A comparative evaluation of three volume rendering libraries for the visualization of sheared thermal convection

TL;DR

This paper compares three volume rendering libraries within ParaView to determine the most effective method for visualizing sheared thermal convection in ocean simulations, aiding scientists in interpreting large-scale turbulent flow data.

Contribution

It provides a comparative evaluation of GPU and CPU-based volume rendering solutions for visualizing complex oceanic thermal convection data.

Findings

GPU-based solutions outperform CPU-based in rendering speed

NVIDIA's IndeX library offers superior visualization quality

The study guides selection of rendering tools for large-scale ocean simulations

Abstract

Oceans play a big role in the nature of our planet, about $ 70 \% $ of our earth is covered by water.
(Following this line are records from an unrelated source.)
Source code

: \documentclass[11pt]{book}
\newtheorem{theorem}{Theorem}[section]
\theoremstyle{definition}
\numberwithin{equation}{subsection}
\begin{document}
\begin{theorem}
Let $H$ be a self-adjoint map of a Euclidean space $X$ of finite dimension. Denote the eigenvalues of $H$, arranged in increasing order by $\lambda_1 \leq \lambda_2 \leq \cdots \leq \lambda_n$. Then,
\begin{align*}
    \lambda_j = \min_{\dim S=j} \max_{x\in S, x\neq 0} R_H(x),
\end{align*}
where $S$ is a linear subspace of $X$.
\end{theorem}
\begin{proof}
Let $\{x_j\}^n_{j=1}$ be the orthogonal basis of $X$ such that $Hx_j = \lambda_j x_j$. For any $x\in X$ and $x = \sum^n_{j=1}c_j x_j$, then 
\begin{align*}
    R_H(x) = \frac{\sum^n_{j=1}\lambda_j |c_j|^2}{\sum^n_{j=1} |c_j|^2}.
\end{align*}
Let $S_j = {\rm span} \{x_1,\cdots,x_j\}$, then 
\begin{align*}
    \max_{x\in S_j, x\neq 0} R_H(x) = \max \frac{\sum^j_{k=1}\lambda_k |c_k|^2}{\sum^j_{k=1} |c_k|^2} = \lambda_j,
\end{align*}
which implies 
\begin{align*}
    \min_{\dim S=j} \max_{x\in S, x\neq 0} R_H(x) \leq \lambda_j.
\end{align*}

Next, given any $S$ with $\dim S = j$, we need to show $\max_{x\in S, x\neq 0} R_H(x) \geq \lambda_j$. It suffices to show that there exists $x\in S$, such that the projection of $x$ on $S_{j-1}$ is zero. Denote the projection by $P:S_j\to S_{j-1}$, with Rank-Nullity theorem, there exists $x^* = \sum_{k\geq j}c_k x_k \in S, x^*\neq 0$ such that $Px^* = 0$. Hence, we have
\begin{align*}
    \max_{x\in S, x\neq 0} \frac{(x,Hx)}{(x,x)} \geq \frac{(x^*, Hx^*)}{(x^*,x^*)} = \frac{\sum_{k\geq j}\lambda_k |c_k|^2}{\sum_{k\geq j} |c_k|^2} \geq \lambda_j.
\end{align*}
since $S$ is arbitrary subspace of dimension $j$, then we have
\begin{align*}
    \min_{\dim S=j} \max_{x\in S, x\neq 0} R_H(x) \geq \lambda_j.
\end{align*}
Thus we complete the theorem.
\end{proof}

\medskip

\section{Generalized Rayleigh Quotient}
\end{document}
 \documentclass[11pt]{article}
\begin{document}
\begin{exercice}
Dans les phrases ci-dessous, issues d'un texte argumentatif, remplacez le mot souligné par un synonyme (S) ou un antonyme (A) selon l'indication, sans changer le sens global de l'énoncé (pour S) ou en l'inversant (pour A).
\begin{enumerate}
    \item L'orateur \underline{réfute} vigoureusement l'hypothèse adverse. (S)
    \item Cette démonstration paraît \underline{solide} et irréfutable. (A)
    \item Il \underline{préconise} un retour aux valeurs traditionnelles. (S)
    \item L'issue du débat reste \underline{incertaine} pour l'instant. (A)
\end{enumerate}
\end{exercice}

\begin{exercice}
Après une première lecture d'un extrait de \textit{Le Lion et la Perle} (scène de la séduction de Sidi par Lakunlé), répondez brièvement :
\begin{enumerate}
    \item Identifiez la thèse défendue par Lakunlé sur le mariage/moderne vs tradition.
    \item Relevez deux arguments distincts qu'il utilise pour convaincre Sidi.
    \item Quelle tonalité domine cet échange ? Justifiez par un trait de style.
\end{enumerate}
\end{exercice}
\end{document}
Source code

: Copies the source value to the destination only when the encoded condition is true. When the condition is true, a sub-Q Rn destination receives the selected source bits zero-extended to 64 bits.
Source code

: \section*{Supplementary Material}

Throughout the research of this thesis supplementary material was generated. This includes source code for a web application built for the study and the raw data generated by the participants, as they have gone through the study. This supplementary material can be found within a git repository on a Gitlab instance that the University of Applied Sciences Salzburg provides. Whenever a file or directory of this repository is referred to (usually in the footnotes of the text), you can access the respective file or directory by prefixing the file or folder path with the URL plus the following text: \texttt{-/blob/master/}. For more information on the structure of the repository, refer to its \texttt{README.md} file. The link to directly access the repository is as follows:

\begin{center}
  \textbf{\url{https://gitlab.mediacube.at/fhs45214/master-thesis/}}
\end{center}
Strong currents are transporting warm water around the world making life possible, and allowing us to harvest its power producing energy. Yet, oceans also carry a much more deadly side. Floods and tsunamis can easily annihilate whole cities and destroy life in seconds. The earth's climate system is also very much linked to the currents in the ocean due to its large coverage of the earth's surface, thus, gaining scientific insights into the mechanisms and effects through simulations is of high importance. Deep ocean currents can be simulated by means of wall-bounded turbulent flow simulations. To support these very large scale numerical simulations and enable the scientists to interpret their output, we deploy an interactive visualization framework to study sheared thermal convection. The visualizations are based on volume rendering of the temperature field. To address the needs of supercomputer users with different hardware and software resources, we evaluate different volume rendering implementations supported in the ParaView environment: two GPU-based solutions with Kitware's native volume mapper or NVIDIA's IndeX library, and a CPU-only Intel OSPRay-based implementation.